Reason 3 - Additional Compliance
To meet ITAR and other export controlled data requirements, Microsoft has invested heavily to ensure all aspects of GCC High is US based. All data residency is within the continental US, and all Microsoft personnel staffed for these data centers are US persons and pass rigorous background checks. Some of the expenses associated with standing up physically and logically segregated infrastructure (from other content in Microsoft's commercial Office 365 offerings) is likely associated with license costs.
Also, DFARS 7012 and other federal regulations require organizations to provide full reporting capabilities in the event of an incident or cyberattack/event. Microsoft supports this requirement in GCC High only. This liability and SLA comes at an expense to any cloud provider.
CMMC also further establishes the need for cloud vendors to meet similar requirements as government contractors (GovCon) in contractual flowdown. Microsoft already meets requirements found in NIST 800-171 and 800-53 in how it handles customer data.
Microsoft has become the tip of the spear in providing cloud offerings to meet the needs of the DoD and its supply chain. As such, the company continues to put forth great efforts to defend US data and keep the Warfighter secure.
The reasons for the price difference mentioned above are not all encompassing, but they are primary drivers.
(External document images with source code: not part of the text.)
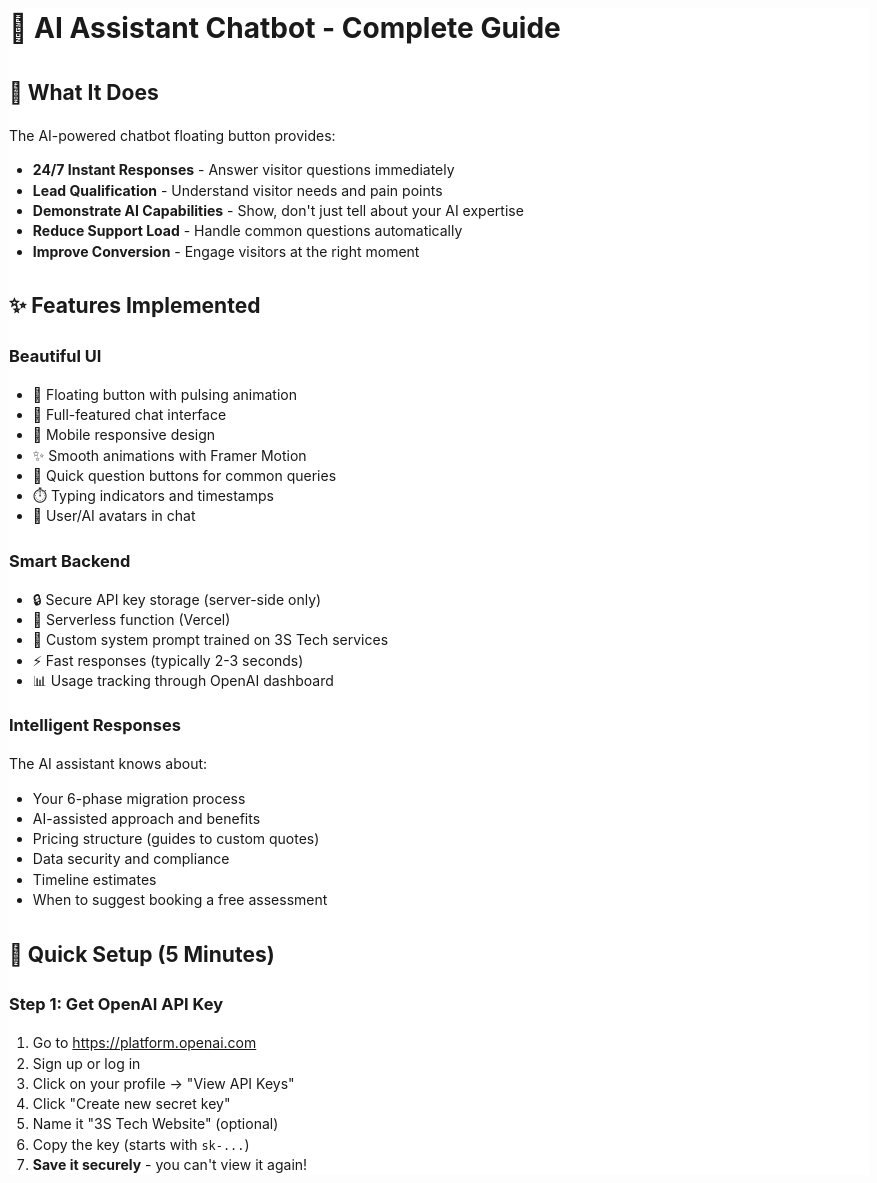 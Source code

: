 # 🤖 AI Assistant Chatbot - Complete Guide

## 🎯 What It Does

The AI-powered chatbot floating button provides:
- **24/7 Instant Responses** - Answer visitor questions immediately
- **Lead Qualification** - Understand visitor needs and pain points
- **Demonstrate AI Capabilities** - Show, don't just tell about your AI expertise
- **Reduce Support Load** - Handle common questions automatically
- **Improve Conversion** - Engage visitors at the right moment

## ✨ Features Implemented

### Beautiful UI
- 🎨 Floating button with pulsing animation
- 💬 Full-featured chat interface
- 📱 Mobile responsive design
- ✨ Smooth animations with Framer Motion
- 🎯 Quick question buttons for common queries
- ⏱️ Typing indicators and timestamps
- 👤 User/AI avatars in chat

### Smart Backend
- 🔒 Secure API key storage (server-side only)
- 🚀 Serverless function (Vercel)
- 🧠 Custom system prompt trained on 3S Tech services
- ⚡ Fast responses (typically 2-3 seconds)
- 📊 Usage tracking through OpenAI dashboard

### Intelligent Responses
The AI assistant knows about:
- Your 6-phase migration process
- AI-assisted approach and benefits
- Pricing structure (guides to custom quotes)
- Data security and compliance
- Timeline estimates
- When to suggest booking a free assessment

## 🚀 Quick Setup (5 Minutes)

### Step 1: Get OpenAI API Key

1. Go to https://platform.openai.com
2. Sign up or log in
3. Click on your profile → "View API Keys"
4. Click "Create new secret key"
5. Name it "3S Tech Website" (optional)
6. Copy the key (starts with `sk-...`)
7. **Save it securely** - you can't view it again!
Be aware that if you are exploring SaaS or PaaS alternatives in the cloud space you will need to assess the offering based upon the aforementioned capabilities or characteristics.
One last thing that has been commonly misinterpreted: when receiving your initial GCC High quote, the pricing will reflect annual payments, unlike the monthly model you may be familiar with in Commercial Office 365/Microsoft 365.